Gordan Bobic via discuss <discuss@lists.mariadb.org> writes:
Do tablespace commits get explicitly flushed during normal runtime operation?
Not commits, no. Only the redo log (and binlog) is fsync'ed per commit, as controlled by --innodb-flush-log-at-trx-commit and --sync-binlog.
If we have a write that successfully commits to the redo log and to the binlog, but the tablespace loses, say, 5 seconds worth of commits in an unclean shutdown, would crash recovery deal with it? Is
Yes.
replaying the redo log followed by binlog based recovery sufficient to put the tablespace(s) into a consistent state even if the redo+binary logs are in terms of on-disk state a few seconds ahead of the tablespaces?
Yes, this is precisely the purpose of the redo log - and why it's also called a write-ahead log.
On other words, provided that write ordering is preserved (ordering as guided by flush calls), can I do the equivalent of LD_PRELOAD=libeatmydata on the tablespace operations safely as long as the redo and binary logs are fsync()-ed reliably?
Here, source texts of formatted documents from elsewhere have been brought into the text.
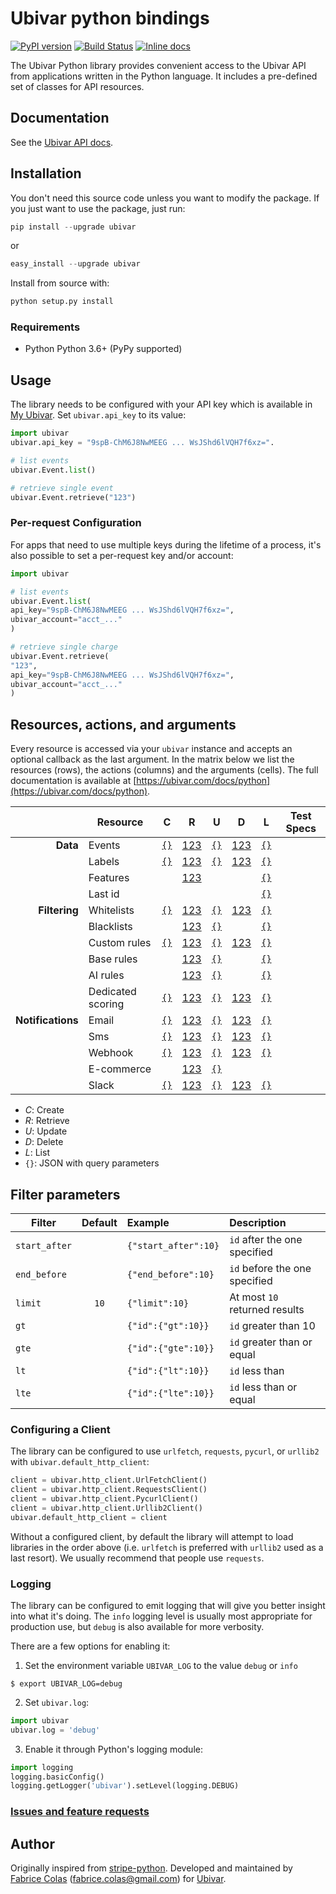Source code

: # Ubivar python bindings 
[![PyPI version](https://badge.fury.io/py/ubivar.svg)](https://badge.fury.io/py/ubivar)
[![Build Status](https://travis-ci.org/ubivar/ubivar-python.png?branch=master)](https://travis-ci.org/ubivar/ubivar-python)
[![Inline docs](http://inch-ci.org/github/ubivar/ubivar-python.svg?branch=master)](http://inch-ci.org/github/ubivar/ubivar-python)
 
The Ubivar Python library provides convenient access to the Ubivar API from
applications written in the Python language. It includes a pre-defined set of
classes for API resources. 

## Documentation

See the [Ubivar API docs](https://www.ubivar.com/docs/python).


## Installation

You don't need this source code unless you want to modify the package. If you just
want to use the package, just run:

```python
pip install --upgrade ubivar 
```

or

```python
easy_install --upgrade ubivar 
```

Install from source with:

```python
python setup.py install
```

### Requirements

* Python Python 3.6+ (PyPy supported)

## Usage

The library needs to be configured with your API key which is available in [My
Ubivar](https://my.ubivar.com). Set `ubivar.api_key` to its value:

```python
import ubivar 
ubivar.api_key = "9spB-ChM6J8NwMEEG ... WsJShd6lVQH7f6xz=".

# list events 
ubivar.Event.list()

# retrieve single event 
ubivar.Event.retrieve("123")
```

### Per-request Configuration

For apps that need to use multiple keys during the lifetime of a process, it's
also possible to set a per-request key and/or account:

``` python
import ubivar 

# list events 
ubivar.Event.list(
api_key="9spB-ChM6J8NwMEEG ... WsJShd6lVQH7f6xz=",
ubivar_account="acct_..."
)

# retrieve single charge
ubivar.Event.retrieve(
"123",
api_key="9spB-ChM6J8NwMEEG ... WsJShd6lVQH7f6xz=",
ubivar_account="acct_..."
)
```

## Resources, actions, and arguments 
Every resource is accessed via your `ubivar` instance and accepts an optional
callback as the last argument. In the matrix below we list the resources
(rows), the actions (columns) and the arguments (cells). The full documentation
is available at [https://ubivar.com/docs/python](https://ubivar.com/docs/python). 

|               | Resource                | C | R | U | D | L     | Test Specs |
|--------------:| ----------------------- |:-:|:-:|:-:|:-:|:-----:|:-------:|
| **Data**      | Events                  | [`{}`](https://ubivar.com/docs/python#create_event)| [123](https://ubivar.com/docs/python#retrieve_event) | [`{}`](https://ubivar.com/docs/python#update_event) | [123](https://ubivar.com/docs/python#delete_event) | [`{}`](https://ubivar.com/docs/python#list_events) | | 
|               | Labels                  | [`{}`](https://ubivar.com/docs/python#create_label)| [123](https://ubivar.com/docs/python#retrieve_label) | [`{}`](https://ubivar.com/docs/python#update_label) | [123](https://ubivar.com/docs/python#delete_label) | [`{}`](https://ubivar.com/docs/python#list_labels) | | 
|               | Features                |   | [123](https://ubivar.com/docs/python#retrieve_feature) |  |  | [`{}`](https://ubivar.com/docs/python#list_features) | | 
|               | Last id                 |   |  |  |  | [`{}`](https://ubivar.com/docs/python#list_last_id) | | 
| **Filtering** | Whitelists              | [`{}`](https://ubivar.com/docs/python#create_whitelist)| [123](https://ubivar.com/docs/python#retrieve_whitelist) | [`{}`](https://ubivar.com/docs/python#update_whitelist) | [123](https://ubivar.com/docs/python#delete_whitelist) | [`{}`](https://ubivar.com/docs/python#list_whitelists) | | 
|               | Blacklists              |   | [123](https://ubivar.com/docs/python#retrieve_blacklist) | [`{}`](https://ubivar.com/docs/python#update_blacklist) |  | [`{}`](https://ubivar.com/docs/python#list_blacklists) | | 
|               | Custom rules            | [`{}`](https://ubivar.com/docs/python#create_custom_rule)| [123](https://ubivar.com/docs/python#retrieve_custom_rule) | [`{}`](https://ubivar.com/docs/python#update_custom_rule) | [123](https://ubivar.com/docs/python#delete_custom_rule) | [`{}`](https://ubivar.com/docs/python#list_custom_rules) | | 
|               | Base rules              |   | [123](https://ubivar.com/docs/python#retrieve_base_rule) | [`{}`](https://ubivar.com/docs/python#update_base_rule) |  | [`{}`](https://ubivar.com/docs/python#list_base_rules) | | 
|               | AI rules                |   | [123](https://ubivar.com/docs/python#retrieve_ai_rule) | [`{}`](https://ubivar.com/docs/python#update_ai_rule) |  | [`{}`](https://ubivar.com/docs/python#list_ai_rules) | | 
|               | Dedicated scoring       | [`{}`](https://ubivar.com/docs/python#create_dedicated_scorings)| [123](https://ubivar.com/docs/python#retrieve_dedicated_scorings) | [`{}`](https://ubivar.com/docs/python#update_dedicated_scorings) | [123](https://ubivar.com/docs/python#delete_dedicated_scorings) | [`{}`](https://ubivar.com/docs/python#list_dedicated_scorings) | | 
| **Notifications** | Email | [`{}`](https://ubivar.com/docs/python#create_email)| [123](https://ubivar.com/docs/python#retrieve_email) | [`{}`](https://ubivar.com/docs/python#update_email) | [123](https://ubivar.com/docs/python#delete_email) | [`{}`](https://ubivar.com/docs/python#list_emails) | | 
|                   | Sms   | [`{}`](https://ubivar.com/docs/python#create_sms)| [123](https://ubivar.com/docs/python#retrieve_sms) | [`{}`](https://ubivar.com/docs/python#update_sms) | [123](https://ubivar.com/docs/python#delete_sms) | [`{}`](https://ubivar.com/docs/python#list_sms) | | 
|                   | Webhook | [`{}`](https://ubivar.com/docs/python#create_webhook)| [123](https://ubivar.com/docs/python#retrieve_webhook) | [`{}`](https://ubivar.com/docs/python#update_webhook) | [123](https://ubivar.com/docs/python#delete_webhook) | [`{}`](https://ubivar.com/docs/python#list_webhooks) | | 
|                   | E-commerce |   | [123](https://ubivar.com/docs/python#retrieve_e-commerce) | [`{}`](https://ubivar.com/docs/python#update_e-commerce) |  |  | | 
|                   | Slack | [`{}`](https://ubivar.com/docs/python#create_slack)| [123](https://ubivar.com/docs/python#retrieve_slack) | [`{}`](https://ubivar.com/docs/python#update_slack) | [123](https://ubivar.com/docs/python#delete_slack) | [`{}`](https://ubivar.com/docs/python#list_slacks) | | 


+ *C*: Create
+ *R*: Retrieve
+ *U*: Update
+ *D*: Delete
+ *L*: List
+ `{}`: JSON with query parameters

## Filter parameters

| Filter        | Default | Example             | Description                   |
| ------------- |:-------:|:--------------------|:------------------------------|
| `start_after` |         | `{"start_after":10}`| `id` after the one specified  |
| `end_before`  |         | `{"end_before":10}` | `id` before the one specified |
| `limit`       | `10`    | `{"limit":10}`      | At most `10` returned results |
| `gt`          |         | `{"id":{"gt":10}}`  | `id` greater than 10          |
| `gte`         |         | `{"id":{"gte":10}}` | `id` greater than or equal    |
| `lt`          |         | `{"id":{"lt":10}}`  | `id` less than                |
| `lte`         |         | `{"id":{"lte":10}}` | `id` less than or equal       |


### Configuring a Client

The library can be configured to use `urlfetch`, `requests`, `pycurl`, or
`urllib2` with `ubivar.default_http_client`:

``` python
client = ubivar.http_client.UrlFetchClient()
client = ubivar.http_client.RequestsClient()
client = ubivar.http_client.PycurlClient()
client = ubivar.http_client.Urllib2Client()
ubivar.default_http_client = client
```

Without a configured client, by default the library will attempt to load
libraries in the order above (i.e. `urlfetch` is preferred with `urllib2` used
as a last resort). We usually recommend that people use `requests`.


### Logging

The library can be configured to emit logging that will give you better insight
into what it's doing. The `info` logging level is usually most appropriate for
production use, but `debug` is also available for more verbosity.

There are a few options for enabling it:

1. Set the environment variable `UBIVAR_LOG` to the value `debug` or `info`
```
$ export UBIVAR_LOG=debug
```

2. Set `ubivar.log`:
```py
import ubivar
ubivar.log = 'debug'
```

3. Enable it through Python's logging module:
```py
import logging
logging.basicConfig()
logging.getLogger('ubivar').setLevel(logging.DEBUG)
```

### [Issues and feature requests](https://github.com/ubivar/ubivar-python/issues)

## Author

Originally inspired from [stripe-python](https://github.com/stripe/stripe-python). Developed and maintained by [Fabrice Colas](https://fabricecolas.me) ([fabrice.colas@gmail.com](mailto:fabrice.colas@gmail.com)) for [Ubivar](https://ubivar.com).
No. The redo log is of finite size, and cycles. InnoDB regularly does a checkpoint, to ensure that all tablespace data up to a certain point has been durably written. At that point, the redo log corresponding to earlier changes is no longer needed, and can be overwritten by new log data. Crash recovery only needs to replay the log from the last checkpoint. If libeatmydata or other incorrect fsync-behaviour leaves a checkpoint corrupted, then crash recovery can fail. - Kristian.